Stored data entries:

──────────────────────────────

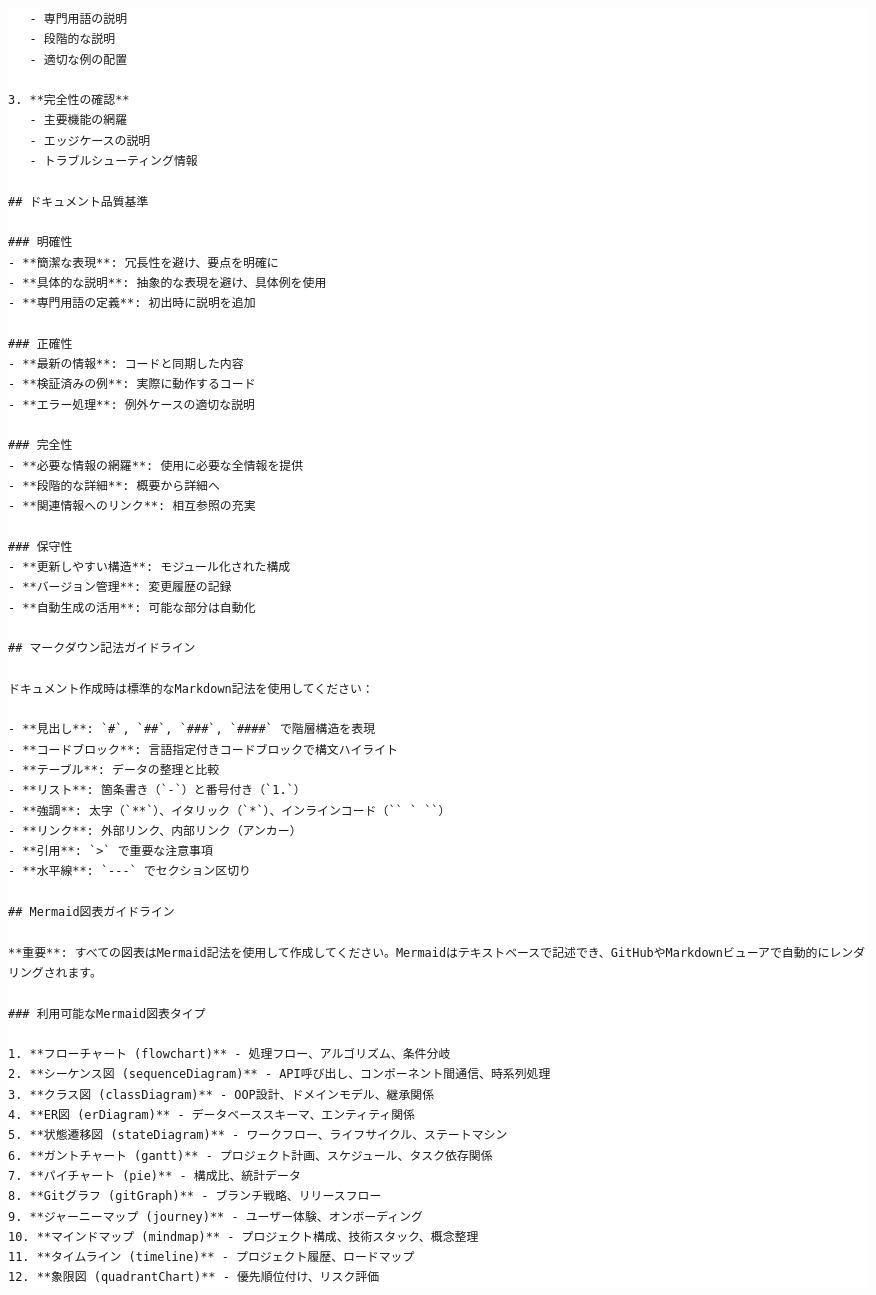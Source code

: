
 ```
   - 専門用語の説明
   - 段階的な説明
   - 適切な例の配置

3. **完全性の確認**
   - 主要機能の網羅
   - エッジケースの説明
   - トラブルシューティング情報

## ドキュメント品質基準

### 明確性
- **簡潔な表現**: 冗長性を避け、要点を明確に
- **具体的な説明**: 抽象的な表現を避け、具体例を使用
- **専門用語の定義**: 初出時に説明を追加

### 正確性
- **最新の情報**: コードと同期した内容
- **検証済みの例**: 実際に動作するコード
- **エラー処理**: 例外ケースの適切な説明

### 完全性
- **必要な情報の網羅**: 使用に必要な全情報を提供
- **段階的な詳細**: 概要から詳細へ
- **関連情報へのリンク**: 相互参照の充実

### 保守性
- **更新しやすい構造**: モジュール化された構成
- **バージョン管理**: 変更履歴の記録
- **自動生成の活用**: 可能な部分は自動化

## マークダウン記法ガイドライン

ドキュメント作成時は標準的なMarkdown記法を使用してください：

- **見出し**: `#`, `##`, `###`, `####` で階層構造を表現
- **コードブロック**: 言語指定付きコードブロックで構文ハイライト
- **テーブル**: データの整理と比較
- **リスト**: 箇条書き（`-`）と番号付き（`1.`）
- **強調**: 太字（`**`）、イタリック（`*`）、インラインコード（`` ` ``）
- **リンク**: 外部リンク、内部リンク（アンカー）
- **引用**: `>` で重要な注意事項
- **水平線**: `---` でセクション区切り

## Mermaid図表ガイドライン

**重要**: すべての図表はMermaid記法を使用して作成してください。Mermaidはテキストベースで記述でき、GitHubやMarkdownビューアで自動的にレンダリングされます。

### 利用可能なMermaid図表タイプ

1. **フローチャート (flowchart)** - 処理フロー、アルゴリズム、条件分岐
2. **シーケンス図 (sequenceDiagram)** - API呼び出し、コンポーネント間通信、時系列処理
3. **クラス図 (classDiagram)** - OOP設計、ドメインモデル、継承関係
4. **ER図 (erDiagram)** - データベーススキーマ、エンティティ関係
5. **状態遷移図 (stateDiagram)** - ワークフロー、ライフサイクル、ステートマシン
6. **ガントチャート (gantt)** - プロジェクト計画、スケジュール、タスク依存関係
7. **パイチャート (pie)** - 構成比、統計データ
8. **Gitグラフ (gitGraph)** - ブランチ戦略、リリースフロー
9. **ジャーニーマップ (journey)** - ユーザー体験、オンボーディング
10. **マインドマップ (mindmap)** - プロジェクト構成、技術スタック、概念整理
11. **タイムライン (timeline)** - プロジェクト履歴、ロードマップ
12. **象限図 (quadrantChart)** - 優先順位付け、リスク評価

```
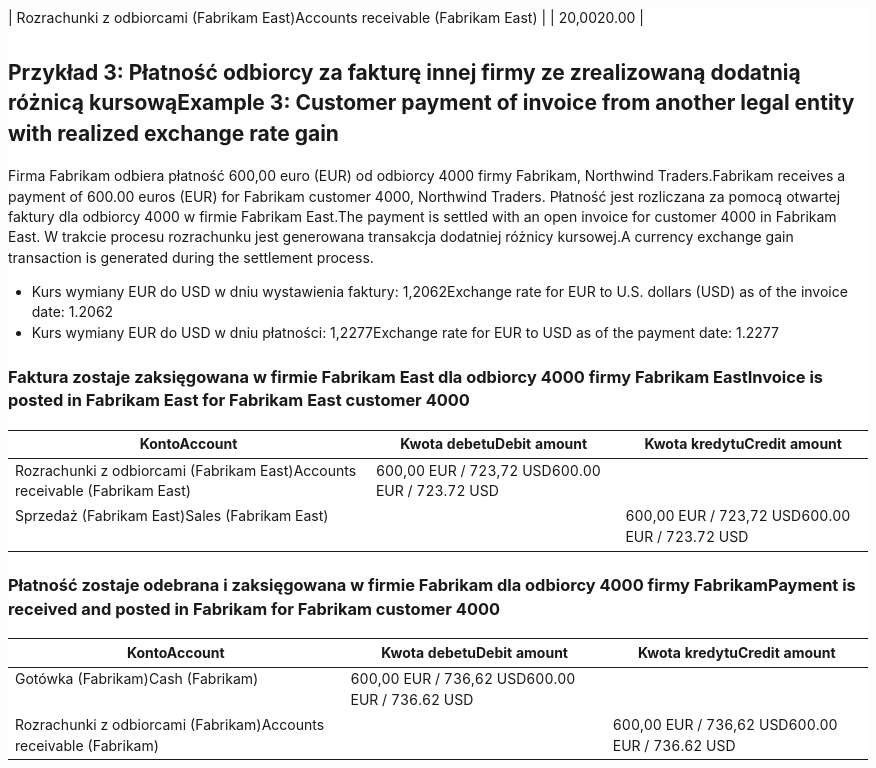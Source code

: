| <span data-ttu-id="d5562-217">Rozrachunki z odbiorcami (Fabrikam East)</span><span class="sxs-lookup"><span data-stu-id="d5562-217">Accounts receivable (Fabrikam East)</span></span> |              | <span data-ttu-id="d5562-218">20,00</span><span class="sxs-lookup"><span data-stu-id="d5562-218">20.00</span></span>         |

## <a name="example-3-customer-payment-of-invoice-from-another-legal-entity-with-realized-exchange-rate-gain"></a><span data-ttu-id="d5562-219">Przykład 3: Płatność odbiorcy za fakturę innej firmy ze zrealizowaną dodatnią różnicą kursową</span><span class="sxs-lookup"><span data-stu-id="d5562-219">Example 3: Customer payment of invoice from another legal entity with realized exchange rate gain</span></span>
<span data-ttu-id="d5562-220">Firma Fabrikam odbiera płatność 600,00 euro (EUR) od odbiorcy 4000 firmy Fabrikam, Northwind Traders.</span><span class="sxs-lookup"><span data-stu-id="d5562-220">Fabrikam receives a payment of 600.00 euros (EUR) for Fabrikam customer 4000, Northwind Traders.</span></span> <span data-ttu-id="d5562-221">Płatność jest rozliczana za pomocą otwartej faktury dla odbiorcy 4000 w firmie Fabrikam East.</span><span class="sxs-lookup"><span data-stu-id="d5562-221">The payment is settled with an open invoice for customer 4000 in Fabrikam East.</span></span> <span data-ttu-id="d5562-222">W trakcie procesu rozrachunku jest generowana transakcja dodatniej różnicy kursowej.</span><span class="sxs-lookup"><span data-stu-id="d5562-222">A currency exchange gain transaction is generated during the settlement process.</span></span>

-   <span data-ttu-id="d5562-223">Kurs wymiany EUR do USD w dniu wystawienia faktury: 1,2062</span><span class="sxs-lookup"><span data-stu-id="d5562-223">Exchange rate for EUR to U.S. dollars (USD) as of the invoice date: 1.2062</span></span>
-   <span data-ttu-id="d5562-224">Kurs wymiany EUR do USD w dniu płatności: 1,2277</span><span class="sxs-lookup"><span data-stu-id="d5562-224">Exchange rate for EUR to USD as of the payment date: 1.2277</span></span>

### <a name="invoice-is-posted-in-fabrikam-east-for-fabrikam-east-customer-4000"></a><span data-ttu-id="d5562-225">Faktura zostaje zaksięgowana w firmie Fabrikam East dla odbiorcy 4000 firmy Fabrikam East</span><span class="sxs-lookup"><span data-stu-id="d5562-225">Invoice is posted in Fabrikam East for Fabrikam East customer 4000</span></span>

| <span data-ttu-id="d5562-226">Konto</span><span class="sxs-lookup"><span data-stu-id="d5562-226">Account</span></span>                             | <span data-ttu-id="d5562-227">Kwota debetu</span><span class="sxs-lookup"><span data-stu-id="d5562-227">Debit amount</span></span>            | <span data-ttu-id="d5562-228">Kwota kredytu</span><span class="sxs-lookup"><span data-stu-id="d5562-228">Credit amount</span></span>           |
|-------------------------------------|-------------------------|-------------------------|
| <span data-ttu-id="d5562-229">Rozrachunki z odbiorcami (Fabrikam East)</span><span class="sxs-lookup"><span data-stu-id="d5562-229">Accounts receivable (Fabrikam East)</span></span> | <span data-ttu-id="d5562-230">600,00 EUR / 723,72 USD</span><span class="sxs-lookup"><span data-stu-id="d5562-230">600.00 EUR / 723.72 USD</span></span> |                         |
| <span data-ttu-id="d5562-231">Sprzedaż (Fabrikam East)</span><span class="sxs-lookup"><span data-stu-id="d5562-231">Sales (Fabrikam East)</span></span>               |                         | <span data-ttu-id="d5562-232">600,00 EUR / 723,72 USD</span><span class="sxs-lookup"><span data-stu-id="d5562-232">600.00 EUR / 723.72 USD</span></span> |

### <a name="payment-is-received-and-posted-in-fabrikam-for-fabrikam-customer-4000"></a><span data-ttu-id="d5562-233">Płatność zostaje odebrana i zaksięgowana w firmie Fabrikam dla odbiorcy 4000 firmy Fabrikam</span><span class="sxs-lookup"><span data-stu-id="d5562-233">Payment is received and posted in Fabrikam for Fabrikam customer 4000</span></span>

| <span data-ttu-id="d5562-234">Konto</span><span class="sxs-lookup"><span data-stu-id="d5562-234">Account</span></span>                        | <span data-ttu-id="d5562-235">Kwota debetu</span><span class="sxs-lookup"><span data-stu-id="d5562-235">Debit amount</span></span>            | <span data-ttu-id="d5562-236">Kwota kredytu</span><span class="sxs-lookup"><span data-stu-id="d5562-236">Credit amount</span></span>           |
|--------------------------------|-------------------------|-------------------------|
| <span data-ttu-id="d5562-237">Gotówka (Fabrikam)</span><span class="sxs-lookup"><span data-stu-id="d5562-237">Cash (Fabrikam)</span></span>                | <span data-ttu-id="d5562-238">600,00 EUR / 736,62 USD</span><span class="sxs-lookup"><span data-stu-id="d5562-238">600.00 EUR / 736.62 USD</span></span> |                         |
| <span data-ttu-id="d5562-239">Rozrachunki z odbiorcami (Fabrikam)</span><span class="sxs-lookup"><span data-stu-id="d5562-239">Accounts receivable (Fabrikam)</span></span> |                         | <span data-ttu-id="d5562-240">600,00 EUR / 736,62 USD</span><span class="sxs-lookup"><span data-stu-id="d5562-240">600.00 EUR / 736.62 USD</span></span> |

──────────────────────────────

TASK ITEM: In the records, find every line that has the string "zaksięgowana" and copy it.

EXERCISE SOLUTION:
### <a name="invoice-is-posted-in-fabrikam-east-for-fabrikam-east-customer-4000"></a><span data-ttu-id="d5562-225">Faktura zostaje zaksięgowana w firmie Fabrikam East dla odbiorcy 4000 firmy Fabrikam East</span><span class="sxs-lookup"><span data-stu-id="d5562-225">Invoice is posted in Fabrikam East for Fabrikam East customer 4000</span></span>
### <a name="payment-is-received-and-posted-in-fabrikam-for-fabrikam-customer-4000"></a><span data-ttu-id="d5562-233">Płatność zostaje odebrana i zaksięgowana w firmie Fabrikam dla odbiorcy 4000 firmy Fabrikam</span><span class="sxs-lookup"><span data-stu-id="d5562-233">Payment is received and posted in Fabrikam for Fabrikam customer 4000</span></span>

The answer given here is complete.